As Tony LaVier, Lockheed’s former chief test pilot and a frequent Kelly arm-wrestling opponent, said, it was Johnson’s planes that “kept us out of World War III.”
The Loyal Skunk
A born engineer—“I knew I wanted to design airplanes since I was twelve years old,” he once said—Kelly was offered the position of company president an unprecedented three times, but declined each time to oversee Skunk Works, where he remained a senior advisor even after his formal retirement in 1975.

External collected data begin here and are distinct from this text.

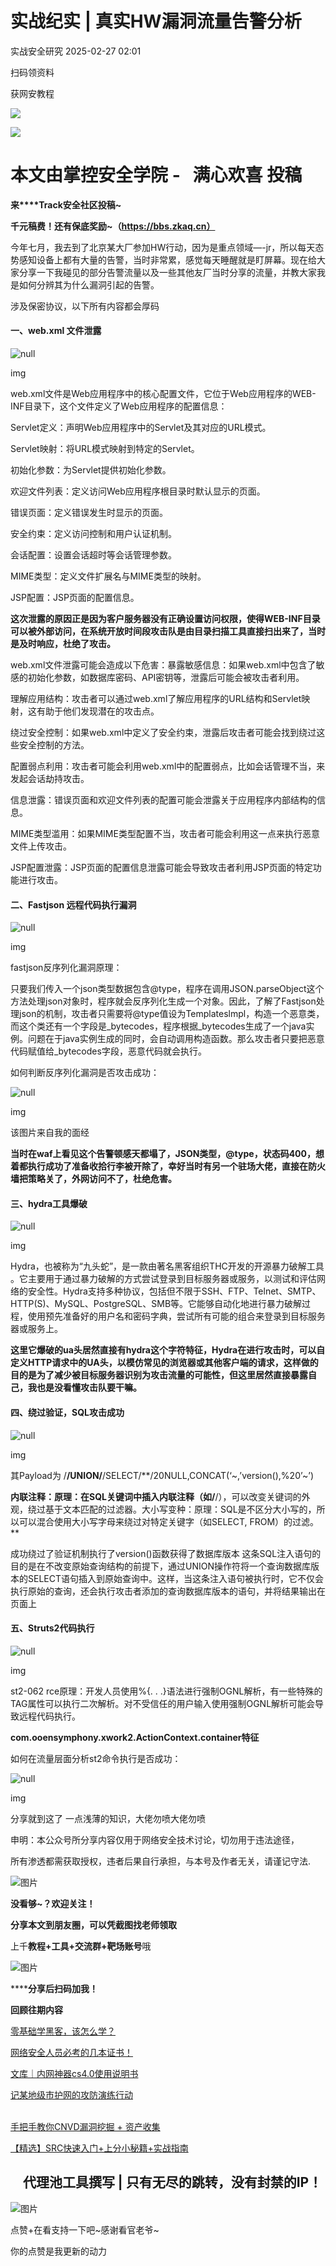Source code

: #  实战纪实 | 真实HW漏洞流量告警分析   
 实战安全研究   2025-02-27 02:01  
  
扫码领资料  
  
获网安教程  
  
![](https://mmbiz.qpic.cn/sz_mmbiz_png/BwqHlJ29vcrpvQG1VKMy1AQ1oVvUSeZYhLRYCeiaa3KSFkibg5xRjLlkwfIe7loMVfGuINInDQTVa4BibicW0iaTsKw/640?wx_fmt=other&from=appmsg&wxfrom=5&wx_lazy=1&wx_co=1&tp=webp "")  
  
  
![](https://mmbiz.qpic.cn/mmbiz_png/b96CibCt70iaaJcib7FH02wTKvoHALAMw4fchVnBLMw4kTQ7B9oUy0RGfiacu34QEZgDpfia0sVmWrHcDZCV1Na5wDQ/640?wx_fmt=other&wxfrom=5&wx_lazy=1&wx_co=1&tp=webp "")  
  
  
# 本文由掌控安全学院 -   满心欢喜 投稿  
  
**来****Track安全社区投稿~**  
  
**千元稿费！还有保底奖励~（https://bbs.zkaq.cn）**  
  
今年七月，我去到了北京某大厂参加HW行动，因为是重点领域—-jr，所以每天态势感知设备上都有大量的告警，当时非常累，感觉每天睡醒就是盯屏幕。现在给大家分享一下我碰见的部分告警流量以及一些其他友厂当时分享的流量，并教大家我是如何分辨其为什么漏洞引起的告警。  
  
涉及保密协议，以下所有内容都会厚码  
#### 一、web.xml 文件泄露  
  
![](https://mmbiz.qpic.cn/sz_mmbiz_png/BwqHlJ29vcrGOicrNPkrd9dyZ1OQcDWlZlZE4QwRGibfOJgDu3ACr8fAfbqjqjftmOa9iabygvseUI2fv8aicb5Bvw/640?wx_fmt=png&from=appmsg "null")  
  
img  
  
web.xml文件是Web应用程序中的核心配置文件，它位于Web应用程序的WEB-INF目录下，这个文件定义了Web应用程序的配置信息：  
  
Servlet定义：声明Web应用程序中的Servlet及其对应的URL模式。  
  
Servlet映射：将URL模式映射到特定的Servlet。  
  
初始化参数：为Servlet提供初始化参数。  
  
欢迎文件列表：定义访问Web应用程序根目录时默认显示的页面。  
  
错误页面：定义错误发生时显示的页面。  
  
安全约束：定义访问控制和用户认证机制。  
  
会话配置：设置会话超时等会话管理参数。  
  
MIME类型：定义文件扩展名与MIME类型的映射。  
  
JSP配置：JSP页面的配置信息。  
  
**这次泄露的原因正是因为客户服务器没有正确设置访问权限，使得WEB-INF目录可以被外部访问，在系统开放时间段攻击队是由目录扫描工具直接扫出来了，当时是及时响应，杜绝了攻击。**  
  
web.xml文件泄露可能会造成以下危害：暴露敏感信息：如果web.xml中包含了敏感的初始化参数，如数据库密码、API密钥等，泄露后可能会被攻击者利用。  
  
理解应用结构：攻击者可以通过web.xml了解应用程序的URL结构和Servlet映射，这有助于他们发现潜在的攻击点。  
  
绕过安全控制：如果web.xml中定义了安全约束，泄露后攻击者可能会找到绕过这些安全控制的方法。  
  
配置弱点利用：攻击者可能会利用web.xml中的配置弱点，比如会话管理不当，来发起会话劫持攻击。  
  
信息泄露：错误页面和欢迎文件列表的配置可能会泄露关于应用程序内部结构的信息。  
  
MIME类型滥用：如果MIME类型配置不当，攻击者可能会利用这一点来执行恶意文件上传攻击。  
  
JSP配置泄露：JSP页面的配置信息泄露可能会导致攻击者利用JSP页面的特定功能进行攻击。  
#### 二、Fastjson 远程代码执行漏洞  
  
![](https://mmbiz.qpic.cn/sz_mmbiz_png/BwqHlJ29vcrGOicrNPkrd9dyZ1OQcDWlZXv7K35upL4SNgubpx6WZBSZRpK8SJkb9mB1WYvOXxQZ6MmkCSd7reA/640?wx_fmt=png&from=appmsg "null")  
  
img  
  
fastjson反序列化漏洞原理：  
  
只要我们传入一个json类型数据包含@type，程序在调用JSON.parseObject这个方法处理json对象时，程序就会反序列化生成一个对象。因此，了解了Fastjson处理json的机制，攻击者只需要将@type值设为Templateslmpl，构造一个恶意类，而这个类还有一个字段是_bytecodes，程序根据_bytecodes生成了一个java实例。问题在于java实例生成的同时，会自动调用构造函数。那么攻击者只要把恶意代码赋值给_bytecodes字段，恶意代码就会执行。  
  
如何判断反序列化漏洞是否攻击成功：  
  
![](https://mmbiz.qpic.cn/sz_mmbiz_png/BwqHlJ29vcrGOicrNPkrd9dyZ1OQcDWlZErAQChRib8VCrQreuLJLr0mUZcKaTicXsI8FNmyLKVgwndIUXcyfu3Gg/640?wx_fmt=png&from=appmsg "null")  
  
img  
  
该图片来自我的面经  
  
**当时在waf上看见这个告警顿感天都塌了，JSON类型，@type，状态码400，想着都执行成功了准备收拾行李被开除了，幸好当时有另一个驻场大佬，直接在防火墙把策略关了，外网访问不了，杜绝危害。**  
#### 三、hydra工具爆破  
  
![](https://mmbiz.qpic.cn/sz_mmbiz_png/BwqHlJ29vcrGOicrNPkrd9dyZ1OQcDWlZpiaZrMFnJdIGNQQIrRXS1KpXMNjibtxibatd4swuPVJ2nhb10MQyrQnTA/640?wx_fmt=png&from=appmsg "null")  
  
img  
  
Hydra，也被称为“九头蛇”，是一款由著名黑客组织THC开发的开源暴力破解工具 。它主要用于通过暴力破解的方式尝试登录到目标服务器或服务，以测试和评估网络的安全性。Hydra支持多种协议，包括但不限于SSH、FTP、Telnet、SMTP、HTTP(S)、MySQL、PostgreSQL、SMB等。它能够自动化地进行暴力破解过程，使用预先准备好的用户名和密码字典，尝试所有可能的组合来登录到目标服务器或服务上。  
  
**这里它爆破的ua头居然直接有hydra这个字符特征，Hydra在进行攻击时，可以自定义HTTP请求中的UA头，以模仿常见的浏览器或其他客户端的请求，这样做的目的是为了减少被目标服务器识别为攻击流量的可能性，但这里居然直接暴露自己，我也是没看懂攻击队要干嘛。**  
#### 四、绕过验证，SQL攻击成功  
  
![](https://mmbiz.qpic.cn/sz_mmbiz_png/BwqHlJ29vcrGOicrNPkrd9dyZ1OQcDWlZjruFAPpjFJ3NuvOkDiaLH2pfdKLXdIHe4r0yECRbVgG28JQXr5S4THw/640?wx_fmt=png&from=appmsg "null")  
  
img  
  
其Payload为 /**/UNION/**/SELECT/**/20NULL,CONCAT(‘~,’version(),%20’~’)  
  
**内联注释：原理：在SQL关键词中插入内联注释（如/**/），可以改变关键词的外观，绕过基于文本匹配的过滤器。大小写变种：原理：SQL是不区分大小写的，所以可以混合使用大小写字母来绕过对特定关键字（如SELECT, FROM）的过滤。**  
  
成功绕过了验证机制执行了version()函数获得了数据库版本 这条SQL注入语句的目的是在不改变原始查询结构的前提下，通过UNION操作符将一个查询数据库版本的SELECT语句插入到原始查询中。这样，当这条注入语句被执行时，它不仅会执行原始的查询，还会执行攻击者添加的查询数据库版本的语句，并将结果输出在页面上  
#### 五、Struts2代码执行  
  
![](https://mmbiz.qpic.cn/sz_mmbiz_png/BwqHlJ29vcrGOicrNPkrd9dyZ1OQcDWlZ89SwbVib154hnoMJt77JkA0ic8be13ibz9yXEiaxRdX7PAJ52C8mjtW7cA/640?wx_fmt=png&from=appmsg "null")  
  
img  
  
st2-062 rce原理：开发人员使用%{. . .}语法进行强制OGNL解析，有一些特殊的TAG属性可以执行二次解析。对不受信任的用户输入使用强制OGNL解析可能会导致远程代码执行。  
  
**com.ooensymphony.xwork2.ActionContext.container特征**  
  
如何在流量层面分析st2命令执行是否成功：  
  
![](https://mmbiz.qpic.cn/sz_mmbiz_png/BwqHlJ29vcrGOicrNPkrd9dyZ1OQcDWlZHs1RbqAd6gjibfxFw7jlibAb3ZDMOtH5qESur9ekkPA2EsWsZEDf3GXQ/640?wx_fmt=png&from=appmsg "null")  
  
img  
  
分享就到这了 一点浅薄的知识，大佬勿喷大佬勿喷  
  
  
申明：本公众号所分享内容仅用于网络安全技术讨论，切勿用于违法途径，  
  
所有渗透都需获取授权，违者后果自行承担，与本号及作者无关，请谨记守法.  
  
![图片](https://mmbiz.qpic.cn/mmbiz_gif/BwqHlJ29vcqJvF3Qicdr3GR5xnNYic4wHWaCD3pqD9SSJ3YMhuahjm3anU6mlEJaepA8qOwm3C4GVIETQZT6uHGQ/640?wx_fmt=gif&wxfrom=5&wx_lazy=1&tp=webp "")  
  
**没看够~？欢迎关注！**  
  
  
  
**分享本文到朋友圈，可以凭截图找老师领取**  
  
上千**教程+工具+交流群+靶场账号**哦  
  
![图片](https://mmbiz.qpic.cn/sz_mmbiz_png/BwqHlJ29vcrpvQG1VKMy1AQ1oVvUSeZYhLRYCeiaa3KSFkibg5xRjLlkwfIe7loMVfGuINInDQTVa4BibicW0iaTsKw/640?wx_fmt=other&from=appmsg&wxfrom=5&wx_lazy=1&wx_co=1&tp=webp "")  
  
******分享后扫码加我！**  
  
  
**回顾往期内容**  
  
[零基础学黑客，该怎么学？](http://mp.weixin.qq.com/s?__biz=MzUyODkwNDIyMg==&mid=2247487576&idx=1&sn=3852f2221f6d1a492b94939f5f398034&chksm=fa686929cd1fe03fcb6d14a5a9d86c2ed750b3617bd55ad73134bd6d1397cc3ccf4a1b822bd4&scene=21#wechat_redirect)  
  
  
[网络安全人员必考的几本证书！](http://mp.weixin.qq.com/s?__biz=MzUyODkwNDIyMg==&mid=2247520349&idx=1&sn=41b1bcd357e4178ba478e164ae531626&chksm=fa6be92ccd1c603af2d9100348600db5ed5a2284e82fd2b370e00b1138731b3cac5f83a3a542&scene=21#wechat_redirect)  
  
  
[文库｜内网神器cs4.0使用说明书](http://mp.weixin.qq.com/s?__biz=MzUyODkwNDIyMg==&mid=2247519540&idx=1&sn=e8246a12895a32b4fc2909a0874faac2&chksm=fa6bf445cd1c7d53a207200289fe15a8518cd1eb0cc18535222ea01ac51c3e22706f63f20251&scene=21#wechat_redirect)  
  
  
[记某地级市护网的攻防演练行动](https://mp.weixin.qq.com/s?__biz=MzUyODkwNDIyMg==&mid=2247543747&idx=1&sn=c7745ecb8b33401ae317c295bed41cc8&token=74838194&lang=zh_CN&scene=21#wechat_redirect)  
  
  
[](https://mp.weixin.qq.com/s?__biz=MzUyODkwNDIyMg==&mid=2247542576&idx=1&sn=d9f419d7a632390d52591ec0a5f4ba01&scene=21#wechat_redirect)  
[手把手教你CNVD漏洞挖掘 + 资产收集](https://mp.weixin.qq.com/s?__biz=MzUyODkwNDIyMg==&mid=2247542576&idx=1&sn=d9f419d7a632390d52591ec0a5f4ba01&token=74838194&lang=zh_CN&scene=21#wechat_redirect)  
  
  
[【精选】SRC快速入门+上分小秘籍+实战指南](http://mp.weixin.qq.com/s?__biz=MzUyODkwNDIyMg==&mid=2247512593&idx=1&sn=24c8e51745added4f81aa1e337fc8a1a&chksm=fa6bcb60cd1c4276d9d21ebaa7cb4c0c8c562e54fe8742c87e62343c00a1283c9eb3ea1c67dc&scene=21#wechat_redirect)  
  
##     代理池工具撰写 | 只有无尽的跳转，没有封禁的IP！  
  
![图片](https://mmbiz.qpic.cn/mmbiz_gif/BwqHlJ29vcqJvF3Qicdr3GR5xnNYic4wHWaCD3pqD9SSJ3YMhuahjm3anU6mlEJaepA8qOwm3C4GVIETQZT6uHGQ/640?wx_fmt=gif&wxfrom=5&wx_lazy=1&tp=webp "")  
  
点赞+在看支持一下吧~感谢看官老爷~   
  
你的点赞是我更新的动力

In total, Johnson shepherded some forty military and civilian aircraft into production. Countless medals and honors followed, including Collier Trophies, the Medal of Freedom, National Medal of Science and National Security Medal. But it was Hall Hibbard, Kelly’s boss, who summed up his abilities best.
“That damn Swede,” Hibbard said, “can actually see air.”
Sources and Additional Reading
- Boyne, Walter J. “Lord of the Skunk Works,” Air Force Magazine, June 2005, vol. 88, no. 6.
- Garrison, Peter. “Head Skunk,” Air & Space. March 2010.
- Oliver, Myrna. “Kelly Johnson, Design Pioneer of Lockheed Aircraft, Dies,” Los Angeles Times. 22 December 1990.
- Rich, Ben. “Clarence Leonard Kelly Johnson 1910–1990,” National Academy of Sciences, accessed 8 September 2012.